We did have to tell the kids today. They took it hard. Each of them cried hard for quite a while. Grace was the worst. She talked about how sad she was that she could never see the baby or hold the baby and about how much she wanted a new baby. Mary Ruth was sad that Bella Peace isn't going to get to be a bigger sister. Luke cried, but kept his thoughts to himself for now. He's more likely to save his thoughts/questions for when it's just me and him when I tuck him in tonight. Even though he didn't say a lot, you could tell he was devastated. It broke mine and Wesley's heart to see their broken hearts. Grace had actually been praying on her own for another baby for a while when we told her we were going to have a baby. These children love each other so much and were so excited about a new sibling. With our other two losses, they were either too young to understand or to express their pain this way.

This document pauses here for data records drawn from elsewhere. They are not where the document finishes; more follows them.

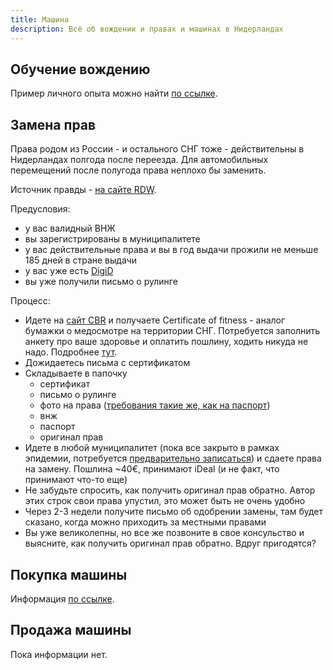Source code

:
```yaml
---
title: Машина
description: Всё об вождении и правах и машинах в Нидерландах
---
```


## Обучение вождению

Пример личного опыта можно найти [по ссылке](https://twitter.com/dvbobrov/status/1161026523828301826).

## Замена прав

Права родом из России - и остального СНГ тоже - действительны в Нидерландах полгода после переезда. Для автомобильных перемещений после полугода права неплохо бы заменить.

Источник правды - [на сайте RDW](https://www.rdw.nl/particulier/voertuigen/auto/het-rijbewijs/buitenlands-rijbewijs-omwisselen).

Предусловия:
- у вас валидный ВНЖ
- вы зарегистрированы в муниципалитете
- у вас действительные права и вы в год выдачи прожили не меньше 185 дней в стране выдачи
- у вас уже есть [DigiD](https://www.digid.nl/)
- вы уже получили письмо о рулинге

Процесс:

- Идете на [сайт CBR](https://www.cbr.nl/web/nl/mijncbr.htm) и получаете Certificate of fitness - аналог бумажки о медосмотре на территории СНГ. Потребуется заполнить анкету про ваше здоровье и оплатить пошлину, ходить никуда не надо. Подробнее [тут](https://www.cbr.nl/nl/rijbewijs-houden/nl/gezondheidsverklaring/gezondheidsverklaring-invullen.htm).
- Дожидаетесь пиcьма с сертификатом
- Складываете в папочку
  - сертификат
  - письмо о рулинге
  - фото на права ([требования такие же, как на паспорт](https://www.rijksoverheid.nl/onderwerpen/paspoort-en-identiteitskaart/eisen-pasfoto-paspoort-id-kaart))
  - внж
  - паспорт
  - оригинал прав
- Идете в любой муниципалитет (пока все закрыто в рамках эпидемии, потребуется [предварительно записаться](https://formulieren.amsterdam.nl/TripleForms/DirectRegelen/formulier/nl-NL/evAmsterdam/afspraakmaken.aspx/fAfspraakKeuze)) и сдаете права на замену. Пошлина ~40€, принимают iDeal (и не факт, что принимают что-то еще)
- Не забудьте спросить, как получить оригинал прав обратно. Автор этих строк свои права упустил, это может быть не очень удобно
- Через 2-3 недели получите письмо об одобрении замены, там будет сказано, когда можно приходить за местными правами
- Вы уже великолепны, но все же позвоните в свое консульство и выясните, как получить оригинал прав обратно. Вдруг пригодятся?

## Покупка машины

Информация [по ссылке](https://rabotaem.nl/everyday/faq-mashina-pokupka/).

## Продажа машины

Пока информации нет.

It was really very sad.


So the reality is, this is reality. I cannot escape it. I cannot runaway for it. I cannot sleep it away. Sometimes, I do stop thinking about it for a minute or two and then something reminds me and it's almost like I cannot believe this is happening again. Really, I can't believe this is happening AGAIN! I know that I'm not the only one that's ever suffered tragedy. And I know that this pales in comparison to some other things that people have suffered. But, I guess it still surprises you when it happens. Anyway, that's how today is going. It's the days like today when I am at home just doing regular stuff that the reality hits hardest. I know there will be many more days like today.

Thanks so much for your love, support, encouragement, and prayers!